-------- PROVIDED DATA --------
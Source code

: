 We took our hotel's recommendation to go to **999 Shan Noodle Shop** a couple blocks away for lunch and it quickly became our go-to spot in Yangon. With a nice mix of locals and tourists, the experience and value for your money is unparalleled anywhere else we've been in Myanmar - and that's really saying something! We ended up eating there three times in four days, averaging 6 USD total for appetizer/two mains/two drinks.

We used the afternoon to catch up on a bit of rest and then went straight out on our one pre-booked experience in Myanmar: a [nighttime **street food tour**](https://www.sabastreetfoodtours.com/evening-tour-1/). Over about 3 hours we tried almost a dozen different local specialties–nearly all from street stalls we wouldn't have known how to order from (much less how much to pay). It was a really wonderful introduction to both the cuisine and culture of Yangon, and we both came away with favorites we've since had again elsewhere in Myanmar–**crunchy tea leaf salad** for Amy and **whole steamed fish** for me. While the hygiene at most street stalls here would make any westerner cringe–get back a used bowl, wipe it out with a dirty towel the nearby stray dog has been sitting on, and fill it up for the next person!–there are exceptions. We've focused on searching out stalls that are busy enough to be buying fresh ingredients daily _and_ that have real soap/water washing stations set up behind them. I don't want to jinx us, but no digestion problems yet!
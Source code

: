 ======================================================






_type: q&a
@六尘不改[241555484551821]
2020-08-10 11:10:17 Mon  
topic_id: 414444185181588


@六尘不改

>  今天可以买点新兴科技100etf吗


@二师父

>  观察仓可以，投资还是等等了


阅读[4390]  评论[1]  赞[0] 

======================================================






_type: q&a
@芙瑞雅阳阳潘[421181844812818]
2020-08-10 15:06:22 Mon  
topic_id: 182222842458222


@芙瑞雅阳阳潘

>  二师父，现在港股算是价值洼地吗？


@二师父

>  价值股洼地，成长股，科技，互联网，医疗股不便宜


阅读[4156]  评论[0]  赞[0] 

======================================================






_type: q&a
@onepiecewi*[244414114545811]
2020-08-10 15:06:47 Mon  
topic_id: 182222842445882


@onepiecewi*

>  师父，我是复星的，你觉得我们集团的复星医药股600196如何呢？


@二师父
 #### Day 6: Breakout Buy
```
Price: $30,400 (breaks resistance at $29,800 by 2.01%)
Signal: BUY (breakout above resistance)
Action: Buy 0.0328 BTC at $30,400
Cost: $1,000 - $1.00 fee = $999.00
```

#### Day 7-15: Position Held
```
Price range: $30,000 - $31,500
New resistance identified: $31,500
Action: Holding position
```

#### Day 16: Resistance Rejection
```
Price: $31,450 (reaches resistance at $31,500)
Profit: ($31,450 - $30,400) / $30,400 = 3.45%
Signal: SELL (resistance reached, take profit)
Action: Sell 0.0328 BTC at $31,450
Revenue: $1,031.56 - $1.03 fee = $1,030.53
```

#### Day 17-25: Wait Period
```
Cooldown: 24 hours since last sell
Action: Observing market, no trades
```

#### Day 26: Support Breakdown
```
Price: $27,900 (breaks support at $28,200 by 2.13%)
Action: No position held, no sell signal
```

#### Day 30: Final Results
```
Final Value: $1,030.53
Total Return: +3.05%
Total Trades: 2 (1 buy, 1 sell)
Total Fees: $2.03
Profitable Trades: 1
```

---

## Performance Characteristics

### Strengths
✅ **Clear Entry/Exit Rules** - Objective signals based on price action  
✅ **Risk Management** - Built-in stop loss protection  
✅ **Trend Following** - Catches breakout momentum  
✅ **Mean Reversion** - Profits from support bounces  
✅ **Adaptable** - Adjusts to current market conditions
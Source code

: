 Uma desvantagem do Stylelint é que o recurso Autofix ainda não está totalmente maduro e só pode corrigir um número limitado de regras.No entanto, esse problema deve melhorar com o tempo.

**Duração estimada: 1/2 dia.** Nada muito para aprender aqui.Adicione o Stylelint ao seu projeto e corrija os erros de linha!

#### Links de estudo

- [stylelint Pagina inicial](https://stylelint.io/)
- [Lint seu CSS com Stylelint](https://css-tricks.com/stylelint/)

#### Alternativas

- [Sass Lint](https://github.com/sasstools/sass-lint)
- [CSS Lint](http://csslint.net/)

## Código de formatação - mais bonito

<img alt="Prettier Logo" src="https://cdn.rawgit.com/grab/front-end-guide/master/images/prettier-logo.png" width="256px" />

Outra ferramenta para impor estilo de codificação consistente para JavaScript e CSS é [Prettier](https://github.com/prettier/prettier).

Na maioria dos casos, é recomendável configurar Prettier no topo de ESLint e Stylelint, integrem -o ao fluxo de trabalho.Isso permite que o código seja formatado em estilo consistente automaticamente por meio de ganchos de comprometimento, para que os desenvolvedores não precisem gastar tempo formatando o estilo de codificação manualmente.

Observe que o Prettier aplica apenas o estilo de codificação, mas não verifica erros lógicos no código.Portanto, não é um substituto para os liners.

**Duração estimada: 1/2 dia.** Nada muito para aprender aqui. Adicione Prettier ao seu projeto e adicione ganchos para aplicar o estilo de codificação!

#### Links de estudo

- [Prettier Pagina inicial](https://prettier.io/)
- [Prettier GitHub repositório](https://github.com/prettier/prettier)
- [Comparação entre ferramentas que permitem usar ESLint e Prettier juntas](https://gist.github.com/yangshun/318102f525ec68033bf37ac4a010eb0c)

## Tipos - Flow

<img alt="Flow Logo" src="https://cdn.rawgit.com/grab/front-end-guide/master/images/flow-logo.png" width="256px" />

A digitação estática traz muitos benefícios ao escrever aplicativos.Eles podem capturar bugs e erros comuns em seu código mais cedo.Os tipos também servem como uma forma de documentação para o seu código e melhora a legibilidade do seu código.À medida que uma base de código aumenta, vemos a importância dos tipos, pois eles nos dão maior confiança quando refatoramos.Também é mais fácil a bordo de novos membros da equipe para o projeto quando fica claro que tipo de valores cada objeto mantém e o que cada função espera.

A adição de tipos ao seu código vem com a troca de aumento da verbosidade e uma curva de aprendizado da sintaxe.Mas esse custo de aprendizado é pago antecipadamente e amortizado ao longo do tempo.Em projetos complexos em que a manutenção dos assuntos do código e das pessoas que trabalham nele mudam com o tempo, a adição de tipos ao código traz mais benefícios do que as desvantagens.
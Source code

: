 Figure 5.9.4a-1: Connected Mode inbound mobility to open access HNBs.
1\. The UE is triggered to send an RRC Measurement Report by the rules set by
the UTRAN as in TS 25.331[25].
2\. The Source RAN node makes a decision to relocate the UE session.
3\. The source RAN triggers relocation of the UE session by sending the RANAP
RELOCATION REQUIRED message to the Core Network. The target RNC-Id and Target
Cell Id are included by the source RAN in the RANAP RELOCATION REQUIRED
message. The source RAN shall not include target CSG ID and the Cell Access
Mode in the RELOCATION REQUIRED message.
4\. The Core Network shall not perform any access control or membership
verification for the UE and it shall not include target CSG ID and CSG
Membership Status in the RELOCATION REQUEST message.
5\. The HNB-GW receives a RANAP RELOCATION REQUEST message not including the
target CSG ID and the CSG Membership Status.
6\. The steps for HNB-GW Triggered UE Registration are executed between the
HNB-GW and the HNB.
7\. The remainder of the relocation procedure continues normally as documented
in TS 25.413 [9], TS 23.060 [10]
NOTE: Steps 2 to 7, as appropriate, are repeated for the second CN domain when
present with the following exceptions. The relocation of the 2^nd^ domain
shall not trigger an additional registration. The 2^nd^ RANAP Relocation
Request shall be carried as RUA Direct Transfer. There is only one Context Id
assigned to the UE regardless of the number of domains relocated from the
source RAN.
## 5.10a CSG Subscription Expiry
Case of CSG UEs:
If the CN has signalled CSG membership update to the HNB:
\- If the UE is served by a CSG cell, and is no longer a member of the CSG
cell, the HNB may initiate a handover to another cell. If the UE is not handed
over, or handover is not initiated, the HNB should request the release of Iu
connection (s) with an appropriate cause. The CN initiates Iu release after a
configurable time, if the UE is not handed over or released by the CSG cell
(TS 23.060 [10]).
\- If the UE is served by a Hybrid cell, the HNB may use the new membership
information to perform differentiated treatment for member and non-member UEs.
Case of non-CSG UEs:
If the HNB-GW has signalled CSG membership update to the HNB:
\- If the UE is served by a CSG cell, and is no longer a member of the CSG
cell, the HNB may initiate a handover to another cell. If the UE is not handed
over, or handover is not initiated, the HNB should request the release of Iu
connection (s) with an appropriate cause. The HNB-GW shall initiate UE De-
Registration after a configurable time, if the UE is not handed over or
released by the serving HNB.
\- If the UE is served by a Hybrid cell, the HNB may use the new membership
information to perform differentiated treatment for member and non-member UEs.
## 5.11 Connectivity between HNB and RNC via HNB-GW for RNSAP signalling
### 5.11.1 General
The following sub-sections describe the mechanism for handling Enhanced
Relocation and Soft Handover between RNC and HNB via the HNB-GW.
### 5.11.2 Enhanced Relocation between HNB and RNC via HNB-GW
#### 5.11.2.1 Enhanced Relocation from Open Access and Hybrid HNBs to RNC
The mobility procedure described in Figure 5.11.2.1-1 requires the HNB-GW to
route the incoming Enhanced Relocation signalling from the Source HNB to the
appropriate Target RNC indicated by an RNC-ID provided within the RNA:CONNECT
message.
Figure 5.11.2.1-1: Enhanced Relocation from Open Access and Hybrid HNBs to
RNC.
--------
__EXERCISE DIRECTIONS__
Reproduce the lines of the records exactly, from the first one through the line that contains "appetizer/two mains/two drinks.".

__WRITTEN RESPONSE__
Source code

: We took our hotel's recommendation to go to **999 Shan Noodle Shop** a couple blocks away for lunch and it quickly became our go-to spot in Yangon. With a nice mix of locals and tourists, the experience and value for your money is unparalleled anywhere else we've been in Myanmar - and that's really saying something! We ended up eating there three times in four days, averaging 6 USD total for appetizer/two mains/two drinks.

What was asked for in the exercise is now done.